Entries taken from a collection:
=======
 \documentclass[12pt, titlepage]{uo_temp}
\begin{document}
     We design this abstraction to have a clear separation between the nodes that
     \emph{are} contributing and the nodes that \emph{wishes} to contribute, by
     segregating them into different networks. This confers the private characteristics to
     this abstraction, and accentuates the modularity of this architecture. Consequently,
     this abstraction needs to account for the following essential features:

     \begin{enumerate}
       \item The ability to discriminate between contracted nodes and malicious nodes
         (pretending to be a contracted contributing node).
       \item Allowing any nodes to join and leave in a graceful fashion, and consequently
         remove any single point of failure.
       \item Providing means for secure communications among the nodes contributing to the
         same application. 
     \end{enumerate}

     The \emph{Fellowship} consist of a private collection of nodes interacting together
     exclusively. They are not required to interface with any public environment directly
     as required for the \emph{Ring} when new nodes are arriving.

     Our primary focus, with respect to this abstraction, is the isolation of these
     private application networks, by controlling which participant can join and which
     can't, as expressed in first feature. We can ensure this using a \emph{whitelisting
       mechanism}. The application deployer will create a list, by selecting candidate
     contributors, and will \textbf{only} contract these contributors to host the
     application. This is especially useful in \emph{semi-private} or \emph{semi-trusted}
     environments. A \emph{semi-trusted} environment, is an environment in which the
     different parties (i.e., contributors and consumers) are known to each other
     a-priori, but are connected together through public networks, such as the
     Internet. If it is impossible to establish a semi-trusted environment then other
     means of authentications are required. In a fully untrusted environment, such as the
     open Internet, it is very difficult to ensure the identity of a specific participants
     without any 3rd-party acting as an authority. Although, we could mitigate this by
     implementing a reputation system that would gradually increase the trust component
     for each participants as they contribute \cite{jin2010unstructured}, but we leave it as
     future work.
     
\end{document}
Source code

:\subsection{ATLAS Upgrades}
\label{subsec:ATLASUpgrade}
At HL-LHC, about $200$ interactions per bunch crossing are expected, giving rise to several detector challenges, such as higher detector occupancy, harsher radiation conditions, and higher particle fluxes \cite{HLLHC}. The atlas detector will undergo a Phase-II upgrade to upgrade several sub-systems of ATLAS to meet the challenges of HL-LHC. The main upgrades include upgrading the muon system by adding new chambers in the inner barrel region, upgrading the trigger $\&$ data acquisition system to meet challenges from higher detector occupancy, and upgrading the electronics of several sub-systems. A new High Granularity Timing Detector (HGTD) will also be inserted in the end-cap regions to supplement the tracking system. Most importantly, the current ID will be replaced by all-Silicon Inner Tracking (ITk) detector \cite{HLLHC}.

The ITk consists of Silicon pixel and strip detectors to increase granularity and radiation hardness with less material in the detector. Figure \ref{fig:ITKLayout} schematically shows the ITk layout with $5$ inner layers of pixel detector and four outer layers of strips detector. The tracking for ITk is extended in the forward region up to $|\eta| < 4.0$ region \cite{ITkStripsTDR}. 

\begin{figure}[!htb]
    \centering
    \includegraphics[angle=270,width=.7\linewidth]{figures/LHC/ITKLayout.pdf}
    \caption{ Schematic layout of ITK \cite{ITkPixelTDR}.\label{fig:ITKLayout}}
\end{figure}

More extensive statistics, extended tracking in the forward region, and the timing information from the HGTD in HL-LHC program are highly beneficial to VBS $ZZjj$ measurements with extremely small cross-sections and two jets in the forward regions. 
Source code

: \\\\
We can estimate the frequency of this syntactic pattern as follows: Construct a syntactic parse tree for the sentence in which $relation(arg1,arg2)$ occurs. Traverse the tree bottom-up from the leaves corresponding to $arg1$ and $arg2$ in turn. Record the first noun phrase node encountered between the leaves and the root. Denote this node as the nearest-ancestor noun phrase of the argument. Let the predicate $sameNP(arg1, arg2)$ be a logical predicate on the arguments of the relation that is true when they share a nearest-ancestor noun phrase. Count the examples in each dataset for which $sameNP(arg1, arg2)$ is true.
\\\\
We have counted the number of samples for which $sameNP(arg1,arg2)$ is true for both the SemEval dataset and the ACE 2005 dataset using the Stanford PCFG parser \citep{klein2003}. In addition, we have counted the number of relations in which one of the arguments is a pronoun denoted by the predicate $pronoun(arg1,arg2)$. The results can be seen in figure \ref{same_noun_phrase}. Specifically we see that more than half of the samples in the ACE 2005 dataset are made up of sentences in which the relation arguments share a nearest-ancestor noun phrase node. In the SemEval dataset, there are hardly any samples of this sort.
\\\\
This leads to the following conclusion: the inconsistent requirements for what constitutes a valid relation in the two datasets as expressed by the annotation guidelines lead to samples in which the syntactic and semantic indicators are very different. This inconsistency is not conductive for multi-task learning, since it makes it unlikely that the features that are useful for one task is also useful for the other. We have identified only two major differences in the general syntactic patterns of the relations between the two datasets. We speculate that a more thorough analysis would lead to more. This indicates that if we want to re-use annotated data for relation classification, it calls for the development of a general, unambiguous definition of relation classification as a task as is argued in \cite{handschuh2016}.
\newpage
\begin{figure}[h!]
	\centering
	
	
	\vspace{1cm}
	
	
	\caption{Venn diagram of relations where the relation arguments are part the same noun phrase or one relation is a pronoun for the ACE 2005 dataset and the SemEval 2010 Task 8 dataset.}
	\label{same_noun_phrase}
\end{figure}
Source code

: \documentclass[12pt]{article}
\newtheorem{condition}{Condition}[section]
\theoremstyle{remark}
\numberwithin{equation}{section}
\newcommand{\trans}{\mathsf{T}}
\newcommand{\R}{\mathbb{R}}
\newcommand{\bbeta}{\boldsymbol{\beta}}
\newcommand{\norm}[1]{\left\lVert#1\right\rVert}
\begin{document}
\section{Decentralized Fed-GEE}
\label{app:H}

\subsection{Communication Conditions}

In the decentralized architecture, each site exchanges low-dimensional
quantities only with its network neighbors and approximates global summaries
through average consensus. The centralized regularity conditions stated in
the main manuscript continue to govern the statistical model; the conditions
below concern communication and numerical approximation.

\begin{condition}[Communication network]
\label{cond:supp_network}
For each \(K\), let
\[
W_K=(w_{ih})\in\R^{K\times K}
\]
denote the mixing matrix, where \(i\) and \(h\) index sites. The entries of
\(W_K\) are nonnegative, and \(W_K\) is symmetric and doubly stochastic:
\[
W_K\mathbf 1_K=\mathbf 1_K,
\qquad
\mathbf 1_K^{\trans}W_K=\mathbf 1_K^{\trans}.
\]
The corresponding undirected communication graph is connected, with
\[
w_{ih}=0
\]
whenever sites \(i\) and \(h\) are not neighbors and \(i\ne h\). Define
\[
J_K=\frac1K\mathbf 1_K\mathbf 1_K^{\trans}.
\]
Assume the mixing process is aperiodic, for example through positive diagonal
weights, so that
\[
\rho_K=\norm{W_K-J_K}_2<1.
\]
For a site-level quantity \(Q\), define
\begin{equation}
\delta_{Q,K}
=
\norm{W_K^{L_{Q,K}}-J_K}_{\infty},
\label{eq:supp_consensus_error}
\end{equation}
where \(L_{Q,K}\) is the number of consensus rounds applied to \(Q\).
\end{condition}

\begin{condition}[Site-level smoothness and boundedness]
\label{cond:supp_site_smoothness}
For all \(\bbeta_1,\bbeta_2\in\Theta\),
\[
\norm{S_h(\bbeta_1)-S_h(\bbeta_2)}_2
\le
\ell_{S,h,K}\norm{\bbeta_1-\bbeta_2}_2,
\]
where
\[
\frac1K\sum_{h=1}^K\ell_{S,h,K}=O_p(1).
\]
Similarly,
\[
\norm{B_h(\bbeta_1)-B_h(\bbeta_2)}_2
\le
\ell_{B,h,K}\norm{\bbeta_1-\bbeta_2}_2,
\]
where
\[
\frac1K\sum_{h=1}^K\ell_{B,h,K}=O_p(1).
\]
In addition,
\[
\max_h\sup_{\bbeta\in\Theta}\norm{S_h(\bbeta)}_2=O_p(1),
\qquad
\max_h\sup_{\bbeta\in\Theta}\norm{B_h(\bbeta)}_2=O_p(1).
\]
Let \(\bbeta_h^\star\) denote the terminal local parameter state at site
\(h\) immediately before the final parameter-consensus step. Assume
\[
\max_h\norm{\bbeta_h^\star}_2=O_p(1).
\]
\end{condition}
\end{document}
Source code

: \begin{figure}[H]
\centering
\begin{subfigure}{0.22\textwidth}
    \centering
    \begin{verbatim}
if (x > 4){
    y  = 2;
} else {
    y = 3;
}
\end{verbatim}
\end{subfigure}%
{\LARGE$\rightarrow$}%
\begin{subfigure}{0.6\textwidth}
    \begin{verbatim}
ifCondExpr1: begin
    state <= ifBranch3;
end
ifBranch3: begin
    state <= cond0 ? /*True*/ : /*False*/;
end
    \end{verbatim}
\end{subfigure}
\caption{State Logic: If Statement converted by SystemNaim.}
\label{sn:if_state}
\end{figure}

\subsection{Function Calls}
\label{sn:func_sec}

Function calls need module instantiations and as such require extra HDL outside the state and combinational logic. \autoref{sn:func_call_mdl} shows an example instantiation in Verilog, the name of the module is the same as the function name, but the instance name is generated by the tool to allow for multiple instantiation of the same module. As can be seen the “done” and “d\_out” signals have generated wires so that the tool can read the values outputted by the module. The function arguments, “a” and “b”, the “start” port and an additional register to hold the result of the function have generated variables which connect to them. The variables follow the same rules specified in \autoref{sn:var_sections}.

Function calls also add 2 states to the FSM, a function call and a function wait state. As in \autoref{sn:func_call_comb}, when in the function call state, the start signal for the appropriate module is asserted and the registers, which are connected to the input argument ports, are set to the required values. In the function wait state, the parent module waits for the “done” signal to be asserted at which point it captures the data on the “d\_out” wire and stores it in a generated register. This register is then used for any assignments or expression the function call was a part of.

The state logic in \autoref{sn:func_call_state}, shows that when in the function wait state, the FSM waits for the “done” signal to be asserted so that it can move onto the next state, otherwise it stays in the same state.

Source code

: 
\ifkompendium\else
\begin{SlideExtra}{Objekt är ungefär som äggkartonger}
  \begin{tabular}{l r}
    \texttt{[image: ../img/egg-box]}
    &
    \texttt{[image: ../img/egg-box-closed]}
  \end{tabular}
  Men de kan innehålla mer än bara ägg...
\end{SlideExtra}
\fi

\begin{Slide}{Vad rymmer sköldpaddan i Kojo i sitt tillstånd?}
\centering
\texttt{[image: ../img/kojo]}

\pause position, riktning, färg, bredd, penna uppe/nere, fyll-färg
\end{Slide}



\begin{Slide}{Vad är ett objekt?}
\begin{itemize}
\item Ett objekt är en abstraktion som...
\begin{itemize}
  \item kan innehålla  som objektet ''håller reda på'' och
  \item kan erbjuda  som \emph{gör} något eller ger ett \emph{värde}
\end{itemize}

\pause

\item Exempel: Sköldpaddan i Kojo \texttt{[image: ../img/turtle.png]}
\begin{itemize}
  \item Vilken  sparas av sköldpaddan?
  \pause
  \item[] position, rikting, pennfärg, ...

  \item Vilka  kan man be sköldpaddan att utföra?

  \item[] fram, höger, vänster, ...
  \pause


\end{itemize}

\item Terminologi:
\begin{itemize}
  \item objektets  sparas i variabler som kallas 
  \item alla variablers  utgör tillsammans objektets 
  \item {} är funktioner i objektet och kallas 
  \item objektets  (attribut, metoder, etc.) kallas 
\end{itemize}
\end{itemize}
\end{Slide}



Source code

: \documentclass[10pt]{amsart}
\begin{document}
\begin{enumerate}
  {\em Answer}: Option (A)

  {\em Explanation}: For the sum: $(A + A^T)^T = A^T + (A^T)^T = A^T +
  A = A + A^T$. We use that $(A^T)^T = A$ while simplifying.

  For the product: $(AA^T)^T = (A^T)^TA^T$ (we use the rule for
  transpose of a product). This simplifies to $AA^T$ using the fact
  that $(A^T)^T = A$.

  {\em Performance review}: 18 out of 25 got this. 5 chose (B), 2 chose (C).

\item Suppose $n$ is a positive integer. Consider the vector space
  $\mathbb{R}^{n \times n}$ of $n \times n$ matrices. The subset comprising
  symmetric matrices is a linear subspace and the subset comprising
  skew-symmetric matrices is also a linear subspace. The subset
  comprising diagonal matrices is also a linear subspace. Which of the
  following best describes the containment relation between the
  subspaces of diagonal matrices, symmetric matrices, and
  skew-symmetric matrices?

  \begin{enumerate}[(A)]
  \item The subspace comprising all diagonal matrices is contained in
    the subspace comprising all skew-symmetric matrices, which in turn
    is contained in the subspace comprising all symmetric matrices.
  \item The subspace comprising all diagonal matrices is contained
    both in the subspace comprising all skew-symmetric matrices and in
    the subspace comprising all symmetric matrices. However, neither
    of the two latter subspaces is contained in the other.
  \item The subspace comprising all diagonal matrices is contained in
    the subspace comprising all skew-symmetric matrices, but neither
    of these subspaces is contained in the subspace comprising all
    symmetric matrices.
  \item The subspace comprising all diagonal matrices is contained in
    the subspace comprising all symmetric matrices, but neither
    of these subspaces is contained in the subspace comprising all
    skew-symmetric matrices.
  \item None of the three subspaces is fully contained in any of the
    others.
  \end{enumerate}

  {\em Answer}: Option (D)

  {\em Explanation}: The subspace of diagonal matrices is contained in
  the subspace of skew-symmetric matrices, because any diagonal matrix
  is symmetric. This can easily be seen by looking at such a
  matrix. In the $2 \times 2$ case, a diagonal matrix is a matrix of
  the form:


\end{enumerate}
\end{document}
=======
● **Exercise description**
Above are the records; copy exactly the lines from the line with "objektet och kallas" through the line with "of diagonal matrices is contained in", both included.

● **Result of the task**
  \item {} är funktioner i objektet och kallas 
  \item objektets  (attribut, metoder, etc.) kallas 
\end{itemize}
\end{itemize}
\end{Slide}



Source code

: \documentclass[10pt]{amsart}
\begin{document}
\begin{enumerate}
  {\em Answer}: Option (A)

  {\em Explanation}: For the sum: $(A + A^T)^T = A^T + (A^T)^T = A^T +
  A = A + A^T$. We use that $(A^T)^T = A$ while simplifying.

  For the product: $(AA^T)^T = (A^T)^TA^T$ (we use the rule for
  transpose of a product). This simplifies to $AA^T$ using the fact
  that $(A^T)^T = A$.

  {\em Performance review}: 18 out of 25 got this. 5 chose (B), 2 chose (C).

\item Suppose $n$ is a positive integer. Consider the vector space
  $\mathbb{R}^{n \times n}$ of $n \times n$ matrices. The subset comprising
  symmetric matrices is a linear subspace and the subset comprising
  skew-symmetric matrices is also a linear subspace. The subset
  comprising diagonal matrices is also a linear subspace. Which of the
  following best describes the containment relation between the
  subspaces of diagonal matrices, symmetric matrices, and
  skew-symmetric matrices?

  \begin{enumerate}[(A)]
  \item The subspace comprising all diagonal matrices is contained in
    the subspace comprising all skew-symmetric matrices, which in turn
    is contained in the subspace comprising all symmetric matrices.
  \item The subspace comprising all diagonal matrices is contained
    both in the subspace comprising all skew-symmetric matrices and in
    the subspace comprising all symmetric matrices. However, neither
    of the two latter subspaces is contained in the other.
  \item The subspace comprising all diagonal matrices is contained in
    the subspace comprising all skew-symmetric matrices, but neither
    of these subspaces is contained in the subspace comprising all
    symmetric matrices.
  \item The subspace comprising all diagonal matrices is contained in
    the subspace comprising all symmetric matrices, but neither
    of these subspaces is contained in the subspace comprising all
    skew-symmetric matrices.
  \item None of the three subspaces is fully contained in any of the
    others.
  \end{enumerate}

  {\em Answer}: Option (D)

  {\em Explanation}: The subspace of diagonal matrices is contained in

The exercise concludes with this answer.